Leer requiere tiempo del que no se dispone y esfuerzos temerarios... ¡O eso parece! Los ciudadanos españoles nacidos en los años cuarenta y cincuenta (quienes cumplieron los veinte en las décadas de 1960 y 1970) protagonizaron una revolución cultural en uno de los peores escenarios posibles: Leer más. Hábito que por aquel entonces era mal visto, suscitaba sospechas y estaba controlado.
Pero esa dinámica, ese afán más o menos generalizado por saber, se rompió. Fue un cambio lento, casi impercentible, pues ese tipo de tendencias no mudan de la noche a la mañana. Del querer saber, vigente hasta los primeros años ochenta, se pasó a un creciente hedonismo o comodidad cultural.
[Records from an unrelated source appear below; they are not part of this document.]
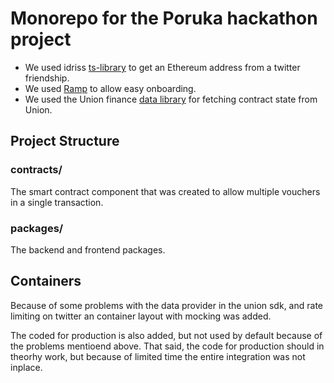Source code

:# Monorepo for the Poruka hackathon project
- We used idriss [ts-library](https://github.com/idriss-crypto/ts-library) to get an Ethereum address from a twitter friendship.
- We used [Ramp](https://ramp.network/) to allow easy onboarding.
- We used the Union finance [data library](https://github.com/unioncredit/union-data) for fetching contract state from Union. 

## Project Structure

### contracts/
The smart contract component that was created to allow multiple vouchers in a single transaction.

### packages/
The backend and frontend packages.

## Containers
Because of some problems with the data provider in the union sdk, and rate limiting on twitter an container layout with mocking was added.

The coded for production is also added, but not used by default because of the problems mentioend above. That said, the code for production should in theorhy work, but because of limited time the entire integration was not inplace.

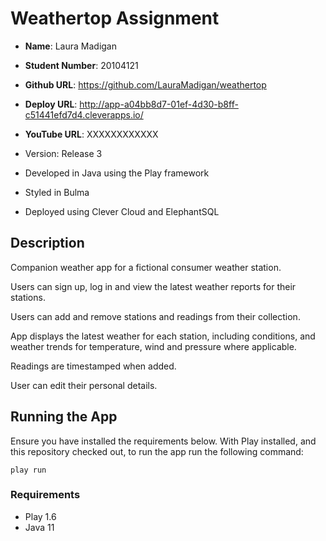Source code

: # Weathertop Assignment

* **Name**: Laura Madigan
* **Student Number**: 20104121
* **Github URL**: https://github.com/LauraMadigan/weathertop
* **Deploy URL**: http://app-a04bb8d7-01ef-4d30-b8ff-c51441efd7d4.cleverapps.io/
* **YouTube URL**: XXXXXXXXXXXX


* Version: Release 3
* Developed in Java using the Play framework
* Styled in Bulma
* Deployed using Clever Cloud and ElephantSQL

## Description

Companion weather app for a fictional consumer weather station.

Users can sign up, log in and view the latest weather reports for their stations.

Users can add and remove stations and readings from their collection.

App displays the latest weather for each station, including conditions, and weather trends for temperature, wind and pressure where applicable.

Readings are timestamped when added.

User can edit their personal details.

## Running the App

Ensure you have installed the requirements below. With Play installed, and this repository checked out, to run the app run the following command:

`play run`

### Requirements
* Play 1.6
* Java 11
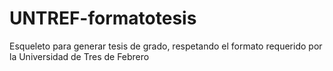 # UNTREF-formatotesis
Esqueleto para generar tesis de grado, respetando el formato requerido por la Universidad de Tres de Febrero
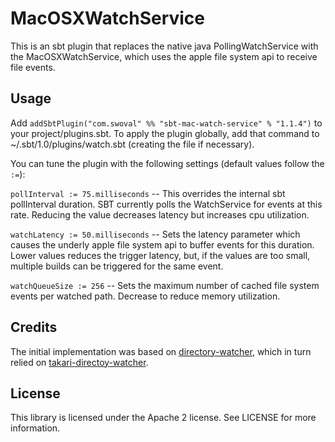 MacOSXWatchService
===
This is an sbt plugin that replaces the native java PollingWatchService with the MacOSXWatchService, which uses the apple file system api to receive file events.

Usage
---
Add `addSbtPlugin("com.swoval" %% "sbt-mac-watch-service" % "1.1.4")` to your project/plugins.sbt. To apply the plugin globally, add that command to ~/.sbt/1.0/plugins/watch.sbt (creating the file if necessary).

You can tune the plugin with the following settings (default values follow the `:=`):

`pollInterval := 75.milliseconds` -- This overrides the internal sbt pollInterval duration. SBT currently polls the WatchService for events at this rate. Reducing the value decreases latency but increases cpu utilization.

`watchLatency := 50.milliseconds` -- Sets the latency parameter which causes the underly apple file system api to buffer events for this duration. Lower values reduces the trigger latency, but, if the values are too small, multiple builds can be triggered for the same event.

`watchQueueSize := 256` -- Sets the maximum number of cached file system events per watched path. Decrease to reduce memory utilization.

Credits
---
The initial implementation was based on [directory-watcher](https://github.com/gmethvin/directory-watcher), which in turn relied on [takari-directoy-watcher](https://github.com/takari/directory-watcher).

License
---
This library is licensed under the Apache 2 license. See LICENSE for more information.
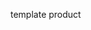 template product

 <!-- <script>

        const product = [
            {id: 1, nama: "kopi hitam", gambar: "../image-product/kopi-hitam.webp"},
            {id: 2, nama: "kopi dingin", gambar: "../image-product/kopi-hitam.webp"},
            {id: 3, nama: "kopi hangat", gambar: "../image-product/kopi-hitam.webp"}
        ]

        const cardContainer = document.getElementById('cardContainer');

        product.forEach(items => {

            const card = document.createElement('div');
            card.classList.add('card');
            card.innerHTML = `
                
                <a href="deails.html?id=${items.id}">
                    <img src="${items.gambar}" alt="" width="300"<br>
                    <strong>${items.nama}</strong>
                </a>        
            `;

            cardContainer.appendChild(card)

        })

    </script> -->

<!--



1. menghitung jumlah produk yang dibeli
2. jika dikurangi maka inkut berkurang totalnya
3. total akan terus terupdate setelah jumlah barang dikurangi atau ditambahkan



 -->

<!-- // function detail(dataPoduk = hargaProduct) {
// // mengambil setiap element button

// const kecil = document.getElementById("kecil");
// const sedang = document.getElementById("sedang");
// const besar = document.getElementById("besar");

// // mengambil data setiap items harga

// const T = document.getElementById("total");

// // function ganti harga ketika ganti ukuran

// }

// detail(); -->

<!--

 const div = (document.createElement("div").innerHTML = `

    <div id="data">
                <div class="items">
                  <div class="jenis-items">
                    <h4>${dataObjek.jenis}</h4>
                  </div>
                  <br />
                  <div class="harga">
                    <h5>Rp. ${dataObjek.total}</h5>
                  </div>
                </div>

                <div class="navigasi-items">
                  <div
                    class="plus-minus"
                    style="display: flex; gap: 1rem; align-items: center"
                  >
                    <button
                      style="
                        width: 25px;
                        height: 25px;
                        border-radius: 6px;
                        background-color: transparent;
                        border: solid 2px black;
                      "
                    >
                      +
                    </button>
                    <span
                      style="font-family: sans-serif; font-size: 15px"
                      id="jumlah"
                      >${dataObjek.totalProduk}</span
                    >
                    <button
                      style="
                        width: 25px;
                        height: 25px;
                        border-radius: 6px;
                        background-color: transparent;
                        border: solid 2px black;
                      "
                    >
                      -
                    </button>
                  </div>
                </div>
              </div>

    `);

 -->
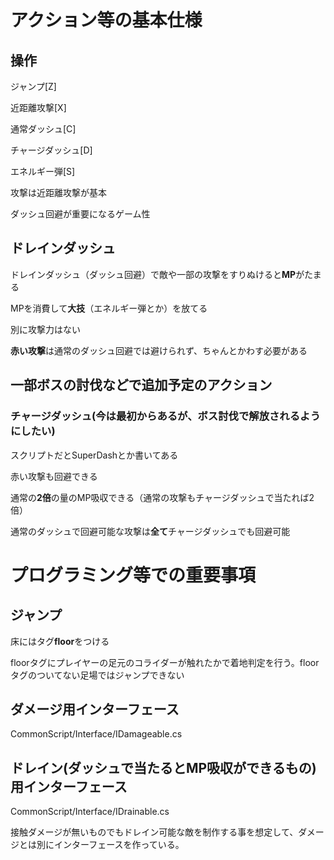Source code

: # アクション等の基本仕様

## 操作

ジャンプ[Z]

近距離攻撃[X]

通常ダッシュ[C]

チャージダッシュ[D]

エネルギー弾[S]

攻撃は近距離攻撃が基本

ダッシュ回避が重要になるゲーム性

## ドレインダッシュ

ドレインダッシュ（ダッシュ回避）で敵や一部の攻撃をすりぬけると**MP**がたまる

MPを消費して**大技**（エネルギー弾とか）を放てる

別に攻撃力はない

**赤い攻撃**は通常のダッシュ回避では避けられず、ちゃんとかわす必要がある

## 一部ボスの討伐などで追加予定のアクション

### チャージダッシュ(今は最初からあるが、ボス討伐で解放されるようにしたい)
スクリプトだとSuperDashとか書いてある

赤い攻撃も回避できる

通常の**2倍**の量のMP吸収できる（通常の攻撃もチャージダッシュで当たれば2倍）

通常のダッシュで回避可能な攻撃は**全て**チャージダッシュでも回避可能

# プログラミング等での重要事項

## ジャンプ

床にはタグ**floor**をつける

floorタグにプレイヤーの足元のコライダーが触れたかで着地判定を行う。floorタグのついてない足場ではジャンプできない

## ダメージ用インターフェース

CommonScript/Interface/IDamageable.cs


## ドレイン(ダッシュで当たるとMP吸収ができるもの)用インターフェース

CommonScript/Interface/IDrainable.cs

接触ダメージが無いものでもドレイン可能な敵を制作する事を想定して、ダメージとは別にインターフェースを作っている。
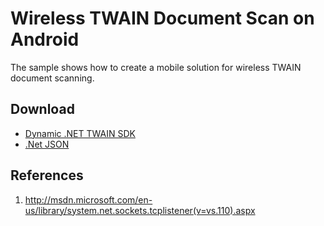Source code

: Wireless TWAIN Document Scan on Android
====================================
The sample shows how to create a mobile solution for wireless TWAIN document scanning.

Download
-----------
- [Dynamic .NET TWAIN SDK][1]
- [.Net JSON][2]

References
-----------
1. http://msdn.microsoft.com/en-us/library/system.net.sockets.tcplistener(v=vs.110).aspx

[1]:http://www.dynamsoft.com/Downloads/.Net-TWAIN-Scanner-Download.aspx
[2]:https://json.codeplex.com/releases

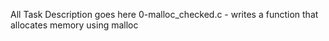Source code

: All Task Description goes here
0-malloc_checked.c - writes a function that allocates memory using malloc
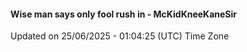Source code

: #### Wise man says only fool rush in - McKidKneeKaneSir
Updated on 25/06/2025 - 01:04:25 (UTC) Time Zone

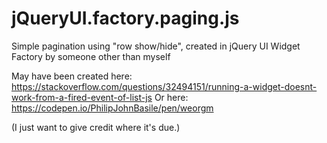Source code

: # jQueryUI.factory.paging.js
Simple pagination using "row show/hide", created in jQuery UI Widget Factory by someone other than myself

May have been created here:
https://stackoverflow.com/questions/32494151/running-a-widget-doesnt-work-from-a-fired-event-of-list-js
Or here:
https://codepen.io/PhilipJohnBasile/pen/weorgm

(I just want to give credit where it's due.)
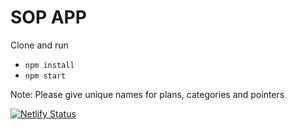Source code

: # SOP APP

Clone and run

- `npm install`
- `npm start`

Note: Please give unique names for plans, categories and pointers

[![Netlify Status](https://api.netlify.com/api/v1/badges/48b4d0ae-6c17-4240-a38e-74e2154dfb4f/deploy-status)](https://app.netlify.com/sites/actionplans/deploys)
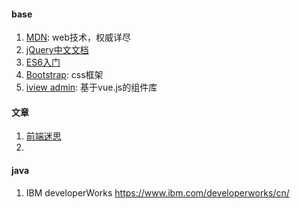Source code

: 

#### base
1. [MDN](https://developer.mozilla.org/zh-CN/): web技术，权威详尽
2. [jQuery中文文档](https://www.jquery123.com/)
3. [ES6入门](http://es6.ruanyifeng.com/)
4. [Bootstrap](http://www.bootcss.com/): css框架
5. [iview admin](https://iview.github.io/iview-admin/#/login): 基于vue.js的组件库

#### 文章
1. [前端迷思](http://www.cnblogs.com/wintersun/p/6851750.html)
2. 


#### java
1. IBM developerWorks https://www.ibm.com/developerworks/cn/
A propósito de la virtud de leer, Félix de Azúa, poeta vocacional y filósofo de formación, ha publicado en El periódico un texto en el que alude a la actualidad para, enraizando su racionamiento en ciertos simplismos mediáticos, escribir:
"Mientras los modelos de conducta se construyeron con urdimbre literaria, la estructura moral del personaje imitado estaba garantizada. La lectura da forma a la experiencia, pero le añade reflexión propia y autónoma. La imagen, no. Por eso la lectura no es una actividad técnica superada, sino una de las fuentes del aprendizaje más reprimida por unas élites que desprecian la inteligencia. Recomiendo, sobre todo a los maestros, la lectura de ¿Para qué sirve la literatura?, de Antoine Compagnon (editorial Acantilado), si quieren recuperar un poco de fe en sí mismos. Es ventajoso proteger al cachalote bizco y a la rana lunera, pero si tuviéramos un Gobierno medianamente sensato, financiaría una oenegé que extendiera la lectura por este desolado país. Con que picaran cien al año, estábamos salvados".